Test de diagnóstico rápido del coronavirus

Permiten conocer en 10-15 minutos —la PCR tarda varias horas y el informe se suele demorar 24 horas— si una persona está o no infectada. A diferencia de la PCR, estos test rápidos no identifican el ARN del virus, sino que detectan o bien anticuerpos producidos frente al virus utilizando una muestra de sangre, que es otra manera de conocer si el paciente está o ha estado infectado, o bien proteínas del virus presentes en las muestras respiratorias de exudado nasofaríngeo.

 

Además de la rapidez, estos test presentan otra ventaja muy importante en el momento actual, ya que pueden realizarse en el domicilio de un caso sospechoso, siempre supervisado por un profesional sanitario.

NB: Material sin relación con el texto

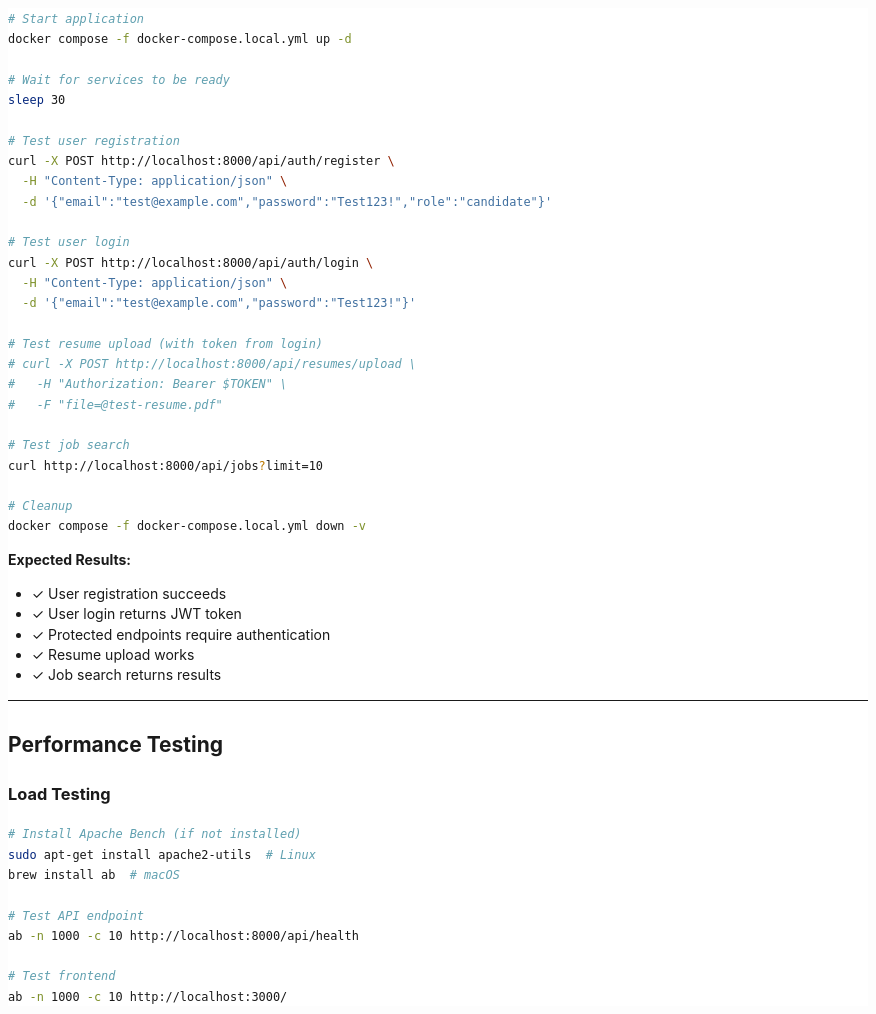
 ```bash
# Start application
docker compose -f docker-compose.local.yml up -d

# Wait for services to be ready
sleep 30

# Test user registration
curl -X POST http://localhost:8000/api/auth/register \
  -H "Content-Type: application/json" \
  -d '{"email":"test@example.com","password":"Test123!","role":"candidate"}'

# Test user login
curl -X POST http://localhost:8000/api/auth/login \
  -H "Content-Type: application/json" \
  -d '{"email":"test@example.com","password":"Test123!"}'

# Test resume upload (with token from login)
# curl -X POST http://localhost:8000/api/resumes/upload \
#   -H "Authorization: Bearer $TOKEN" \
#   -F "file=@test-resume.pdf"

# Test job search
curl http://localhost:8000/api/jobs?limit=10

# Cleanup
docker compose -f docker-compose.local.yml down -v
```

**Expected Results:**
- ✓ User registration succeeds
- ✓ User login returns JWT token
- ✓ Protected endpoints require authentication
- ✓ Resume upload works
- ✓ Job search returns results

---

## Performance Testing

### Load Testing

```bash
# Install Apache Bench (if not installed)
sudo apt-get install apache2-utils  # Linux
brew install ab  # macOS

# Test API endpoint
ab -n 1000 -c 10 http://localhost:8000/api/health

# Test frontend
ab -n 1000 -c 10 http://localhost:3000/
```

Se basan en una inmunocromatografía en papel, es decir, una plataforma que tiene «pegados» las proteínas del virus para detectar anticuerpos o los anticuerpos específicos para detectar las proteínas del virus. Su funcionamiento es similar al de los test de embarazo.

 

Gracias a estas herramientas rápidas, se podrá mejorar el cribado en la población y limitar los ensayos de PCR solo a aquellos pacientes que, con sintomatología, den un resultado negativo mediante los test rápidos.

 

Ministerio de Sanidad. PCR y test rápidos para el diagnóstico del coronavirus. ¿Cómo funcionan y en qué se diferencian? [Internet.] Disponible en: https://www.mscbs.gob.es/gabinete/notasPrensa.do?id=4824

 

Adjuntamos imágenes del vídeo de Inmaculada Casas, del Área de Virología del CNM-ISCIII, en el que explica qué es la PCR, qué son los test rápidos, y las diferencias entre ambos: https://www.youtube.com/watch?v=PMiUgNMf1aI

Comentarios
AMF Semfyc | 15-04-2020
Estimada Teresa, este artículo se publica solamente online, no dispone de pdf para descargar.
Teresa Mur | 13-04-2020
muy buena revisión compañerassolo una cosa... no sale el pdf para descargar-imprimir?
Guillermo García | 11-04-2020
Sois estupendas!! no solo describís el cómo podemos y debemos asumir el papel de AP en esta pandemia sino que nos proponéis una herramienta muy útil para seguir los pasos que hemos de trazar con lo que está viniendo y por llegar. Muchísimas gracias por esta revisión.